Девушка за столиком впервые подняла глаза с влажной поволокой и посмотрела на Григория с восхищением.


- Ладно, - сказал Григорий, бросил на стол деньги и поднялся. - Поедем в культурный парк. Мне он по ночам снился.


Я не стал говорить, что туда любит заходить сын Гарика. Молчал и том, что на похоронах отца он подходил ко мне и поклялся убрать всех, кто подставил отца, в том числе Григория. Мне сегодня очень комфортно молчалось.

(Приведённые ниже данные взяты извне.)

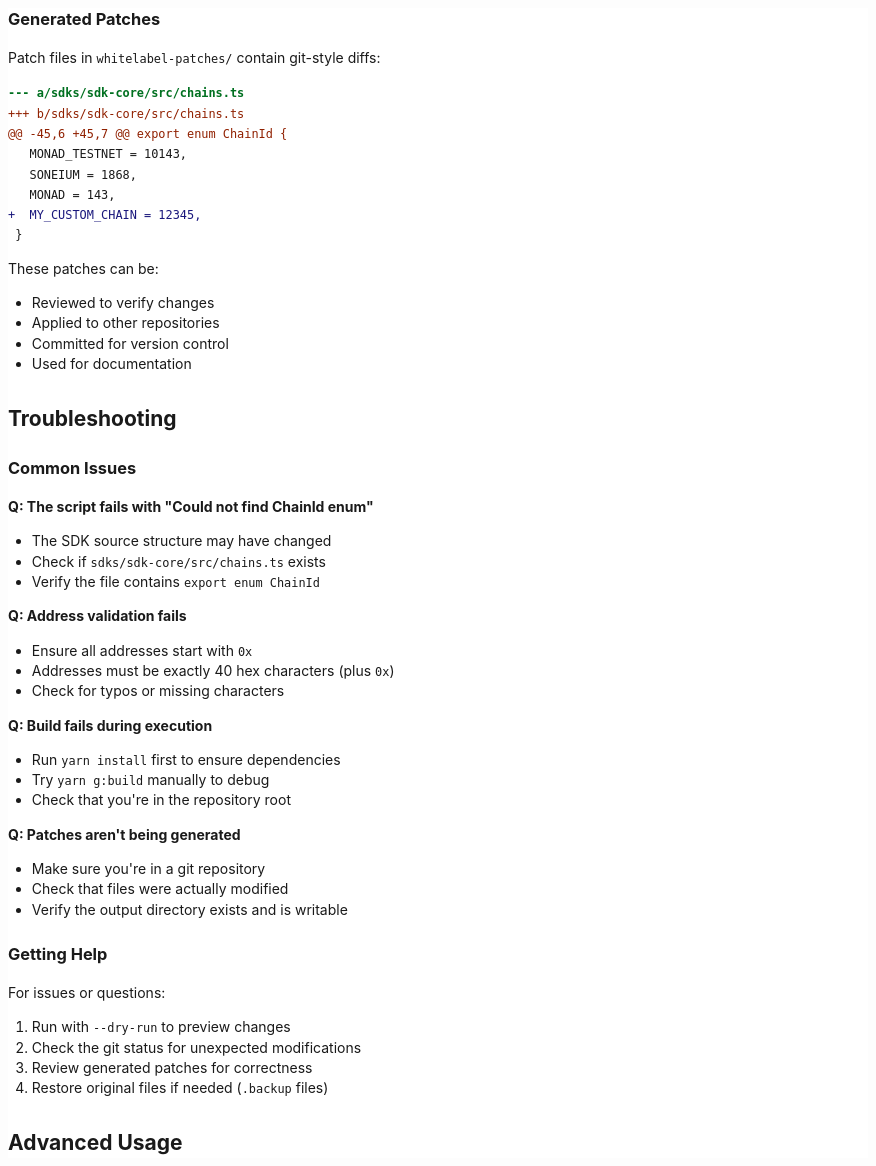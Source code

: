 ### Generated Patches

Patch files in `whitelabel-patches/` contain git-style diffs:

```diff
--- a/sdks/sdk-core/src/chains.ts
+++ b/sdks/sdk-core/src/chains.ts
@@ -45,6 +45,7 @@ export enum ChainId {
   MONAD_TESTNET = 10143,
   SONEIUM = 1868,
   MONAD = 143,
+  MY_CUSTOM_CHAIN = 12345,
 }
```

These patches can be:
- Reviewed to verify changes
- Applied to other repositories
- Committed for version control
- Used for documentation

## Troubleshooting

### Common Issues

**Q: The script fails with "Could not find ChainId enum"**
- The SDK source structure may have changed
- Check if `sdks/sdk-core/src/chains.ts` exists
- Verify the file contains `export enum ChainId`

**Q: Address validation fails**
- Ensure all addresses start with `0x`
- Addresses must be exactly 40 hex characters (plus `0x`)
- Check for typos or missing characters

**Q: Build fails during execution**
- Run `yarn install` first to ensure dependencies
- Try `yarn g:build` manually to debug
- Check that you're in the repository root

**Q: Patches aren't being generated**
- Make sure you're in a git repository
- Check that files were actually modified
- Verify the output directory exists and is writable

### Getting Help

For issues or questions:
1. Run with `--dry-run` to preview changes
2. Check the git status for unexpected modifications
3. Review generated patches for correctness
4. Restore original files if needed (`.backup` files)

## Advanced Usage
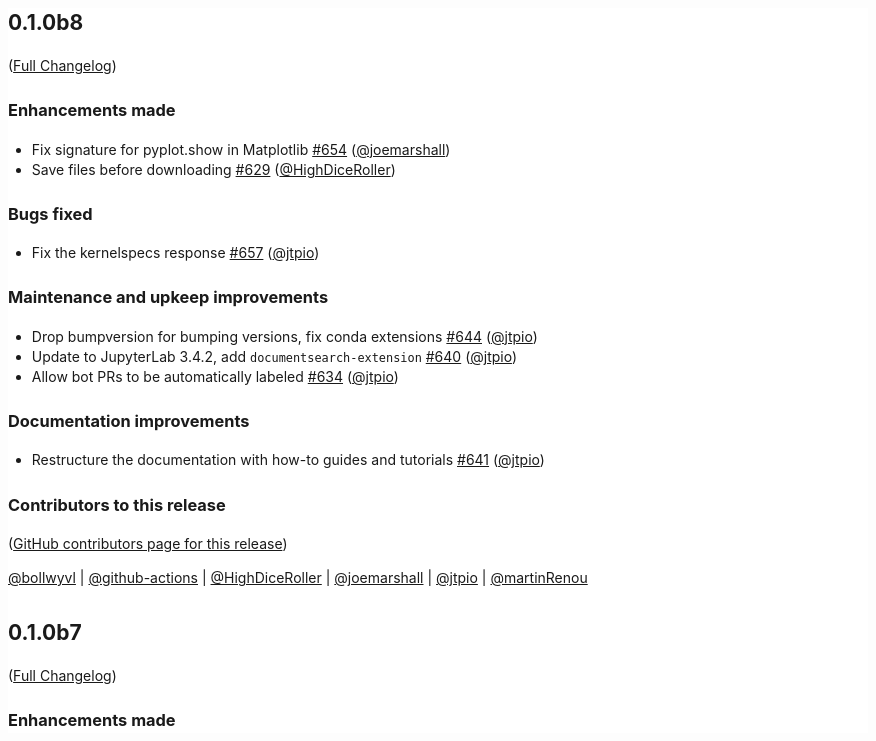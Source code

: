 ## 0.1.0b8

([Full Changelog](https://github.com/jupyterlite/jupyterlite/compare/v0.1.0b7...6b71743d5640a11d3c669556f09f0e47df17cc45))

### Enhancements made

- Fix signature for pyplot.show in Matplotlib [#654](https://github.com/jupyterlite/jupyterlite/pull/654) ([@joemarshall](https://github.com/joemarshall))
- Save files before downloading [#629](https://github.com/jupyterlite/jupyterlite/pull/629) ([@HighDiceRoller](https://github.com/HighDiceRoller))

### Bugs fixed

- Fix the kernelspecs response [#657](https://github.com/jupyterlite/jupyterlite/pull/657) ([@jtpio](https://github.com/jtpio))

### Maintenance and upkeep improvements

- Drop bumpversion for bumping versions, fix conda extensions [#644](https://github.com/jupyterlite/jupyterlite/pull/644) ([@jtpio](https://github.com/jtpio))
- Update to JupyterLab 3.4.2, add `documentsearch-extension` [#640](https://github.com/jupyterlite/jupyterlite/pull/640) ([@jtpio](https://github.com/jtpio))
- Allow bot PRs to be automatically labeled [#634](https://github.com/jupyterlite/jupyterlite/pull/634) ([@jtpio](https://github.com/jtpio))

### Documentation improvements

- Restructure the documentation with how-to guides and tutorials [#641](https://github.com/jupyterlite/jupyterlite/pull/641) ([@jtpio](https://github.com/jtpio))

### Contributors to this release

([GitHub contributors page for this release](https://github.com/jupyterlite/jupyterlite/graphs/contributors?from=2022-05-04&to=2022-06-08&type=c))

[@bollwyvl](https://github.com/search?q=repo%3Ajupyterlite%2Fjupyterlite+involves%3Abollwyvl+updated%3A2022-05-04..2022-06-08&type=Issues) | [@github-actions](https://github.com/search?q=repo%3Ajupyterlite%2Fjupyterlite+involves%3Agithub-actions+updated%3A2022-05-04..2022-06-08&type=Issues) | [@HighDiceRoller](https://github.com/search?q=repo%3Ajupyterlite%2Fjupyterlite+involves%3AHighDiceRoller+updated%3A2022-05-04..2022-06-08&type=Issues) | [@joemarshall](https://github.com/search?q=repo%3Ajupyterlite%2Fjupyterlite+involves%3Ajoemarshall+updated%3A2022-05-04..2022-06-08&type=Issues) | [@jtpio](https://github.com/search?q=repo%3Ajupyterlite%2Fjupyterlite+involves%3Ajtpio+updated%3A2022-05-04..2022-06-08&type=Issues) | [@martinRenou](https://github.com/search?q=repo%3Ajupyterlite%2Fjupyterlite+involves%3AmartinRenou+updated%3A2022-05-04..2022-06-08&type=Issues)

## 0.1.0b7

([Full Changelog](https://github.com/jupyterlite/jupyterlite/compare/v0.1.0b6...5ced05bfc5e0758a8fdbb3342a4941102562d8d2))

### Enhancements made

Белый Крайслер внутри оказался просторным и прохладным. Жаль только, что солнце не могло пробиться сквозь тонированные стекла. В парке мы гуляли по аллеям. Заботливый парень с бицепсами шел впереди и освобождал нам дорогу. Григорий обнимал молчаливую девушку и что-то постоянно рассказывал. Уже в кабинке «колеса обозрения» на самом верху, где город весь как на ладони, я обнаружил, что на моих коленях лежит белый кейс. И охота мне с ним таскаться…


После «колеса обозрения», «американских горок» и «летучего голландца» Григорий позвал нас в старую шашлычную. Рядом с новомодными ресторанами это здание казалось островком прежней жизни. Среди древних тополей и плакучих ив шашлычная, обитая крашеными досками, дышала прежними запахами грузинских специй, трав и угольным дымком. Так пахло лето на море. Давно, в детстве.


Мы с аппетитом ели шашлык по-карски на косточке с бордовой капустой. Запивали душистой густой изабеллой… И тут на стул рядом со мной присел парень. Его лицо со страдальческой гримасой показалось мне знакомым. Я жестом успокоил охранника с бицепсами, придвинул мальчику чистую тарелку и положил жареного мяса с перченой красной капустой. Он, не говоря ни слова, набросился на еду. Я же пытался вспомнить, где мог его видеть.


 - Я им чужой, понимаете? - сказал он наконец. - Я чувствую, что мешаю своей матери. Даже в своей комнате, через стену это чувствую. Даже здесь, сейчас… - Он махнул рукой в сторону дома из желтого кирпича, повернулся ко мне и посмотрел в глаза: - А вы знаете, каково жить без родного отца?


- Я с шестнадцати лет живу без отца. Как уехал из отчего дома и поступил в институт.


- Но вы же могли приехать к отцу, написать ему письмо? Посоветоваться о чем-то… попросить?


- Да, мог, конечно. Но я этого не делал. Мы не были настолько близки. А что бы ты попросил у отца?


- Денег, - сказал юноша, опустив глаза. - Я бы купил себе квартиру и оплатил учебу в универе. Я физиком стать хочу. Как он, - прошептал мальчик и достал из кармана мятую карточку.


На фотографии была моя счастливая физиономия, круглая, лопоухая и без бороды. Рядом стояла Маринка в красном платье. Ну, конечно, мы были влюблены. Тогда мы верили в нашу любовь, верили, что это на всю жизнь. Когда Марина ушла от меня к сыночку дипломата, - я это воспринял, как ужасное предательство. Да, да, в том самом доме из желтого кирпича всё у нас началось и все потом кончилось. Самовлюбленный мажор бросил Маринку. Что было с ней дальше, я не знал. Оказывается, она родила сына. Моего сына.


Деньги… Да, эта презренная материя пронизала всю нашу жизнь. Конечно, слышать крики своей матери - от этого можно и с ума сойти. А Марина, помнится, в определенные моменты теряла контроль и кричала во весь голос. Да, трудно парню. Спрашивается, как ему без образования и связей заработать огромную сумму на квартиру? Смог бы я в молодости купить жилье по нынешним ценам? Вряд ли. Что ж, если у меня появилась такая нежданная возможность, отчего бы ему и не помочь? Тут ведь даже трудиться не надо - просто протянуть деньги и всё…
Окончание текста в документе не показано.